In this document, we provide a detailed guide on how to run Polygon on new inputs, and how to extend Polygon to support new features for further research.
Polygon's highly modularized structure makes it easy to integrate into other projects and adapt for new inputs.
In example.py, we provide an equivalence checking example that showcases the interface of Polygon.
In what follows, we walk the reader through an example to explain the Polygon's interface and demonstrate how it can be used with new inputs.
- Specify the schema and integrity constraints
Firstly, change the schema in example.py to the new schema.
Consider the following schema:
schema = [
{
"TableName": "Employees",
"PKeys": [
{
"Name": "emp_id",
"Type": "int"
}
],
"FKeys": [],
"Others": [
{
"Name": "name",
"Type": "varchar"
},
{
"Name": "age",
"Type": "int"
}
]
}
]
which corresponds to a table Employees with primary key emp_id and two
attributes name and age.
Then, specify constraints in example.py as follows:
constraints = [{'distinct': ['Employees.emp_id']}]
which means that the emp_id attribute in the Employees table should be distinct
(as it is a primary key).
- Specify the SQL queries
Next, specify the SQL queries in example.py. For example,
queries = [
"""
SELECT emp_id FROM Employees WHERE age > 30
""",
"""
SELECT emp_id FROM Employees WHERE age >= 30
"""
]The first query selects the emp_id from the Employees table where the age is greater than 30,
whereas the second query selects the emp_id from the Employees table where the age is greater than or equal to 30.
As we can see, the two queries are semantically not equivalent, and are expected to be refuted by Polygon.
- Run Polygon on the new input
Running Polygon on the new input as specified above by running python3 example.py, the user may expect an output similar to:
NEQ Time: 0.083584
[22:47:14] [INFO] Counterexample: {'employees': [['emp_id', 'name', 'age'], [7, '5', 31], [8, '6', 30]]}
[22:47:14] [INFO] Q1: [(7,)]
[22:47:14] [INFO] Q2: [(7,), (8,)]
Refuted: True
which means that the SQL queries are successfully refuted, with an input database (counterexample) shown above. The output also shows the results of executing the SQL queries on the generated input.

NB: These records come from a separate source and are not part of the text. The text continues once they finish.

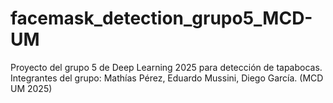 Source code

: # facemask_detection_grupo5_MCD-UM
Proyecto del grupo 5 de Deep Learning 2025 para detección de tapabocas. Integrantes del grupo: Mathías Pérez, Eduardo Mussini, Diego García. (MCD UM 2025)
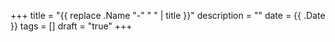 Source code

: +++
title = "{{ replace .Name "-" " " | title }}"
description = ""
date = {{ .Date }}
tags = []
draft = "true"
+++ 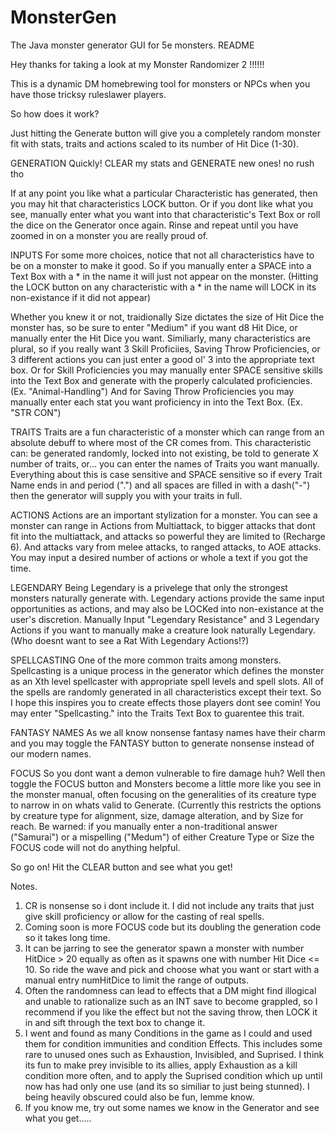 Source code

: # MonsterGen
The Java monster generator GUI for 5e monsters. 
README

Hey thanks for taking a look at my Monster Randomizer 2 !!!!!!

This is a dynamic DM homebrewing tool for monsters or NPCs when you have those tricksy ruleslawer players.

So how does it work?

Just hitting the Generate button will give you a completely random monster fit with stats, traits and actions scaled to its number of Hit Dice (1-30).


GENERATION
Quickly! CLEAR my stats and GENERATE new ones! no rush tho

If at any point you like what a particular Characteristic has generated, then you may hit that characteristics LOCK button. 
Or if you dont like what you see, manually enter what you want into that characteristic's Text Box or roll the dice on the Generator once again.
Rinse and repeat until you have zoomed in on a monster you are really proud of.


INPUTS
For some more choices, notice that not all characteristics have to be on a monster to make it good.
So if you manually enter a SPACE into a Text Box with a * in the name it will just not appear on the monster. (Hitting the LOCK button on any characteristic with a * in the name will LOCK in its non-existance if it did not appear)

Whether you knew it or not, traidionally Size dictates the size of Hit Dice the monster has, so be sure to enter "Medium" if you want d8 Hit Dice, or manually enter the Hit Dice you want.
Similiarly, many characteristics are plural, so if you really want 3 Skill Proficiies, Saving Throw Proficiencies, or 3 different actions you can just enter a good ol' 3 into the appropriate text box.
Or for Skill Proficiencies you may manually enter SPACE sensitive skills into the Text Box and generate with the properly calculated proficiencies. (Ex. "Animal-Handling")
And for Saving Throw Proficiencies you may manually enter each stat you want proficiency in into the Text Box. (Ex. "STR CON")


TRAITS
Traits are a fun characteristic of a monster which can range from an absolute debuff to where most of the CR comes from. 
This characteristic can: be generated randomly, locked into not existing, be told to generate X number of traits, or... you can enter the names of Traits you want manually.
Everything about this is case sensitive and SPACE sensitive so if every Trait Name ends in and period (".") and all spaces are filled in with a dash("-") then the generator will supply you with your traits in full.

ACTIONS
Actions are an important stylization for a monster. You can see a monster can range in Actions from Multiattack, to bigger attacks that dont fit into the multiattack, and attacks so powerful they are limited to (Recharge 6).
And attacks vary from melee attacks, to ranged attacks, to AOE attacks. 
You may input a desired number of actions or whole a text if you got the time.

LEGENDARY
Being Legendary is a privelege that only the strongest monsters naturally generate with. 
Legendary actions provide the same input opportunities as actions, and may also be LOCKed into non-existance at the user's discretion.
Manually Input "Legendary Resistance" and 3 Legendary Actions if you want to manually make a creature look naturally Legendary. (Who doesnt want to see a Rat With Legendary Actions!?)

SPELLCASTING
One of the more common traits among monsters. Spellcasting is a unique process in the generator which defines the monster as an Xth level spellcaster with appropriate spell levels and spell slots.
All of the spells are randomly generated in all characteristics except their text. So I hope this inspires you to create effects those players dont see comin!
You may enter "Spellcasting." into the Traits Text Box to guarentee this trait.


FANTASY NAMES
As we all know nonsense fantasy names have their charm and you may toggle the FANTASY button to generate nonsense instead of our modern names.


FOCUS
So you dont want a demon vulnerable to fire damage huh?
Well then toggle the FOCUS button and Monsters become a little more like you see in the monster manual, often focusing on the generalities of its creature type to narrow in on whats valid to Generate.
(Currently this restricts the options by creature type for alignment, size, damage alteration, and by Size for reach.
Be warned: if you manually enter a non-traditional answer ("Samurai") or a mispelling ("Medum") of either Creature Type or Size the FOCUS code will not do anything helpful.


So go on! Hit the CLEAR button and see what you get!


Notes. 
1. CR is nonsense so i dont include it. I did not include any traits that just give skill proficiency or allow for the casting of real spells. 
2. Coming soon is more FOCUS code but its doubling the generation code so it takes long time. 
3. It can be jarring to see the generator spawn a monster with number HitDice > 20 equally as often as it spawns one with number Hit Dice <= 10. So ride the wave and pick and choose what you want or start with a manual entry numHitDice to limit the range of outputs.
4. Often the randomness can lead to effects that a DM might find illogical and unable to rationalize such as an INT save to become grappled, so I recommend if you like the effect but not the saving throw, then LOCK it in and sift through the text box to change it.
5. I went and found as many Conditions in the game as I could and used them for condition immunities and condition Effects. This includes some rare to unused ones such as Exhaustion, Invisibled, and Suprised. 
I think its fun to make prey invisible to its allies, apply Exhaustion as a kill condition more often, and to apply the Suprised condition which up until now has had only one use (and its so similiar to just being stunned). I being heavily obscured could also be fun, lemme know.
6. If you know me, try out some names we know in the Generator and see what you get.....

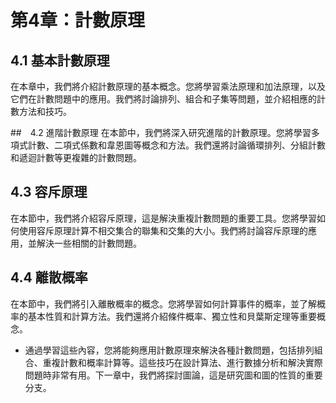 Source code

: 第4章：計數原理
=============
## 4.1 基本計數原理
在本章中，我們將介紹計數原理的基本概念。您將學習乘法原理和加法原理，以及它們在計數問題中的應用。我們將討論排列、組合和子集等問題，並介紹相應的計數方法和技巧。

##　4.2 進階計數原理
在本節中，我們將深入研究進階的計數原理。您將學習多項式計數、二項式係數和韋恩圖等概念和方法。我們還將討論循環排列、分組計數和遞迴計數等更複雜的計數問題。

## 4.3 容斥原理
在本節中，我們將介紹容斥原理，這是解決重複計數問題的重要工具。您將學習如何使用容斥原理計算不相交集合的聯集和交集的大小。我們將討論容斥原理的應用，並解決一些相關的計數問題。

## 4.4 離散概率
在本節中，我們將引入離散概率的概念。您將學習如何計算事件的概率，並了解概率的基本性質和計算方法。我們還將介紹條件概率、獨立性和貝葉斯定理等重要概念。

* 通過學習這些內容，您將能夠應用計數原理來解決各種計數問題，包括排列組合、重複計數和概率計算等。這些技巧在設計算法、進行數據分析和解決實際問題時非常有用。下一章中，我們將探討圖論，這是研究圖和圖的性質的重要分支。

The use of Polygon for the disambiguation application generally follows the same steps as above,
except that instead of env.check, env.disambiguate needs to be called and it takes
a list of queries as input. The output will be the same as in the equivalence
refutation application where if the set of provided queries can be disambiguated,
the output will be an input database.
As a general-purpose symbolic reasoning engine for SQL, Polygon is designed to be capable of generating inputs that satisfy arbitrary conditions expressed in SMT.
To do so, the user needs to modify the polygon/environment.py file. In particular, the user will create
a new method similar to check or disambiguate in which SMT formula for the desired application condition
will be specified and conjoined by using self.formulas.append().
For example, consider a scenario that a user wants to generate inputs satisfying the condition that the output
table of a query is non-empty, the user may write a formula that encodes there is at least one tuple in the
output table is not deleted, storing it in a variable, for instance, non_empty_cond, and then conjoin it
to the existing formulas by self.formulas.append(non_empty_cond).
The user may want to extend Polygon to support new features, such as SQL expressions.
Since Polygon has already supported all commonly used clause-level SQL operators, it would be more likely that the user wants to extend Polygon to support new SQL expressions.
To do so, the user needs to modify the polygon/visitors/expression_encoder.py file.
The user may want to add a branch in the visit_Expression method to handle the new expression.
For example, the following code snippet shows how to handle the DATE_ADD expression in SQL:
if node.operator == 'date_add':
date_val, date_null = node.args[0].accept(self)
days_to_add, _ = node.args[1].accept(self)
return date_val + days_to_add, date_nullIn particular, date_val and date_null stores the symbolic value and nullability of the first argument
of the DATE_ADD expression (the attribute). And days_to_add stores the how many days to add to the date.
Finally, the return value will be a tuple consisting of the returning symbolic value and nullability for the
expression.